Does the Start button flash or change color?

Some details about the computer would also help...
make-n-model of motherboard and video card
ram, how many sticks and what type
size of psu (watts) make-n-model if you can read the sticker


----------



## Timmo (Aug 31, 2008)

Thanks for replying.

I did a power supply reset and it didn't work.

The power was off when I re-connected the fan.
I knew it had come loose because the fans have red, green, and blue lights on them, which had turned off.
There's two lights on the mother board. A red one that lights up when the power supply is connected and it's receiving power. And a second green light that lights up when the power is turned on. Right now, only the red light turns on.
The start button doesn't turn on at all.

Motherboard-abit kn8 Ultra
Graphics Card-e-GeForce 7800 GT CO
RAM- G.Skill DDR 1GB x2
PSU-Dynex 400W


----------



## vladimirb (Mar 31, 2008)

Hello and welcome to TSF...

Would be nice to try different PSU just to make sure if your PSU is good or not...
Borrow it from a friend...

Unplug all components from Motherboard and leave only CPU, RAM and Graphic card on it...


----------



## Stu_computer (Jul 7, 2005)

Yeah, you may have to open up the case again.

Try this first though...
Press the [Insert] key on the keyboard and hold it, then press the power on button, it may boot the system.

Before you start pulling wires off components, do a visual inspection to see if any wires came loose during the reassembly last time, also lightly press on connectors and cards to make sure their seated properly. Check that there are no screws or other metal laying on the motherboard. If all looks okay, then do a CMOS reset.


----------



## Timmo (Aug 31, 2008)

Didn't work. 
:\

I'm going to buy a new Power supply.


----------



## Stu_computer (Jul 7, 2005)

Well, it does happen occasionally that a psu will just up and quit without warning, but they usually give advance notice, like freezes and shutdowns and frying some components first--smoke and a burnt plastic smell are good indicators too.

So, the 5VSB LED comes on and the VCC LED (power-on) doesn't-not even a momentary flash?
Did you check the Start button wires, are they still secure on the PWR pins?
Pull that Start cable off and touch the pins together with a quick tap of a screwdriver tip to see if it triggers a start.

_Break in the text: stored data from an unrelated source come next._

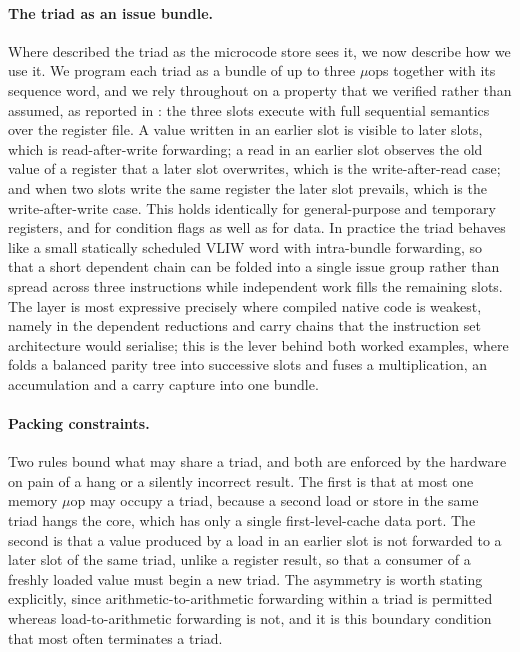 \paragraph{The triad as an issue bundle.}
Where  described the triad as the microcode store sees
it, we now describe how we use it. We program each triad as a bundle of up to
three $\mu$ops together with its sequence word, and we rely throughout on a
property that we verified rather than assumed, as reported in
: the three slots execute with full sequential semantics
over the register file. A value written in an earlier slot is visible to later
slots, which is read-after-write forwarding; a read in an earlier slot observes
the old value of a register that a later slot overwrites, which is the
write-after-read case; and when two slots write the same register the later
slot prevails, which is the write-after-write case. This holds identically for
general-purpose and temporary registers, and for condition flags as well as for
data. In practice the triad behaves like a small statically scheduled VLIW word
with intra-bundle forwarding, so that a short dependent chain can be folded into
a single issue group rather than spread across three instructions while
independent work fills the remaining slots. The layer is most expressive
precisely where compiled native code is weakest, namely in the dependent
reductions and carry chains that the instruction set architecture would
serialise; this is the lever behind both worked examples, where
 folds a balanced parity tree into successive slots and
 fuses a multiplication, an accumulation and a carry
capture into one bundle.

\paragraph{Packing constraints.}
Two rules bound what may share a triad, and both are enforced by the hardware on
pain of a hang or a silently incorrect result. The first is that at most one
memory $\mu$op may occupy a triad, because a second load or store in the same
triad hangs the core, which has only a single first-level-cache data port. The
second is that a value produced by a load in an earlier slot is not forwarded to
a later slot of the same triad, unlike a register result, so that a consumer of
a freshly loaded value must begin a new triad. The asymmetry is worth stating
explicitly, since arithmetic-to-arithmetic forwarding within a triad is
permitted whereas load-to-arithmetic forwarding is not, and it is this boundary
condition that most often terminates a triad.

If not, then leave the cable off and try using an unfolded paper clip to short the Green wire (PS_ON) to a black wire (COM) beside it on the ATXPWR1 connector. A fast touch is all that's needed.

If that doesn't start it up then best guess is a bad psu.


----------



## Timmo (Aug 31, 2008)

Stu_computer said:


> Well, it does happen occasionally that a psu will just up and quit without warning, but they usually give advance notice, like freezes and shutdowns and frying some components first--smoke and a burnt plastic smell are good indicators too.
> 
> So, the 5VSB LED comes on and the VCC LED (power-on) doesn't-not even a momentary flash?
> Did you check the Start button wires, are they still secure on the PWR pins?
> ...



Well, I went to Best Buy with my comp and walked up to the Geek Squad people before I bought a new power supply, and I told them what was wrong with it plus everything that I have said so far, and they said it was a motherboard problem, due to the fact that the light on the mother board indicated that the power supply was properly distributing power to the system. 

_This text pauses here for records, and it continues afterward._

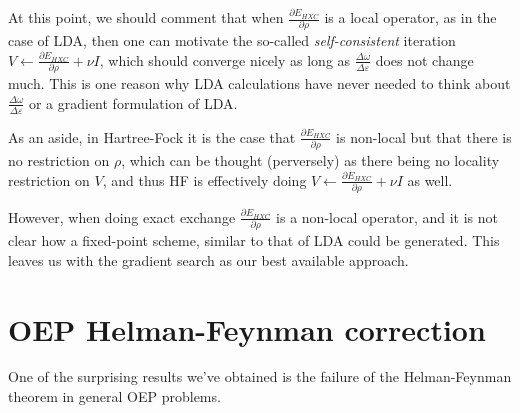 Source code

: \documentclass{article}
\newcommand{\Vscp}{V}
\begin{document}
At this point, we should comment that when
$\frac{\partial E_{HXC}}{\partial \rho}$ is a local operator, as in the
case of LDA, then one can motivate the so-called {\em self-consistent}
iteration $\Vscp \leftarrow \frac{\partial E_{HXC}}{\partial \rho} + \nu I$,
which should converge nicely as long as 
$\frac{\Delta \omega}{\Delta \varepsilon}$ does not change much.
This is one reason why LDA calculations have never needed 
to think about $\frac{\Delta \omega}{\Delta \varepsilon}$ or a gradient
formulation of LDA.

As an aside, in Hartree-Fock it is the case
that $\frac{\partial E_{HXC}}{\partial \rho}$ is non-local but that
there is no restriction on $\rho$, which can be thought (perversely)
as there being no locality restriction on $\Vscp$, and thus HF is effectively
doing $\Vscp \leftarrow \frac{\partial E_{HXC}}{\partial \rho} + \nu I$
as well.

However, when doing exact exchange
$\frac{\partial E_{HXC}}{\partial \rho}$ is a non-local operator, and
it is not clear how a fixed-point scheme, similar to that of LDA could
be generated.  This leaves us with the gradient search as our best
available approach.

\section{OEP Helman-Feynman correction}

One of the surprising results we've obtained is the failure of the
Helman-Feynman theorem in general OEP problems.
\end{document}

I'm still going to try that, and see if that works. Might save me some money.


----------



## Stu_computer (Jul 7, 2005)

> they said it was a motherboard problem, due to the fact that the light on the mother board indicated that the power supply was properly distributing power to the system.


The motherboard has the problem.
But trust the motherboard when it indicates the psu is not the problem.

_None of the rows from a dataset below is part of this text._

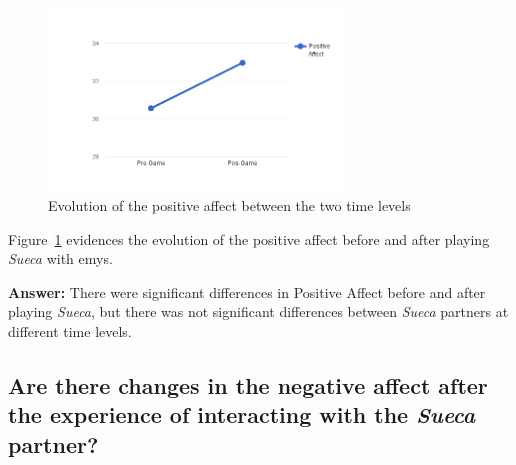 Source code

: \begin{figure}[h!]
  \centering
    \includegraphics[width=0.7\textwidth]{./img/6/positiveAffect}
  \caption{Evolution of the positive affect between the two time levels}
\label{fig:positiveAffect}
\end{figure}

Figure~\ref{fig:positiveAffect} evidences the evolution of the positive affect before and after playing \emph{Sueca} with \ac{emys}.

\textbf{Answer:} There were significant differences in Positive Affect before and after playing \emph{Sueca}, but there was not significant differences between \emph{Sueca} partners at different time levels.

\subsection*{Are there changes in the negative affect after the experience of interacting with the \emph{Sueca} partner?}

\clearpage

I would have never thought of that.

Does the motherboard say the cpu is okay too?

That's hilarious!!

If you have some thermal paste laying around you can try removing the cpu and all devices, power up the board for a minute then unplug again, reinstall the cpu/heatsink (with new paste) and see if it starts.
(that's an asus trick to reset a motherboard, don't know if abit does it now-but worth a try.)

Until you've tried another psu and cpu known to be good you really can't rule them out (Or tried your psu and cpu on another system) it's only a guess at this point.

http://www.arcticsilver.com/ins_route_step2amdas5.html


----------



## Timmo (Aug 31, 2008)

I tried following the directions in the link you provided, but I wasn't really sure on what to do. The CPUs didn't look like the one in my motherboard. Also I don't have any thermal paste, so I'm not sure what to do. If I replace my mother board does that mean I'll also have to buy another CPU?
How can I remove it correctly?


----------



## Stu_computer (Jul 7, 2005)

> I tried following the directions in the link you provided, but I wasn't really sure on what to do. The CPUs didn't look like the one in my motherboard.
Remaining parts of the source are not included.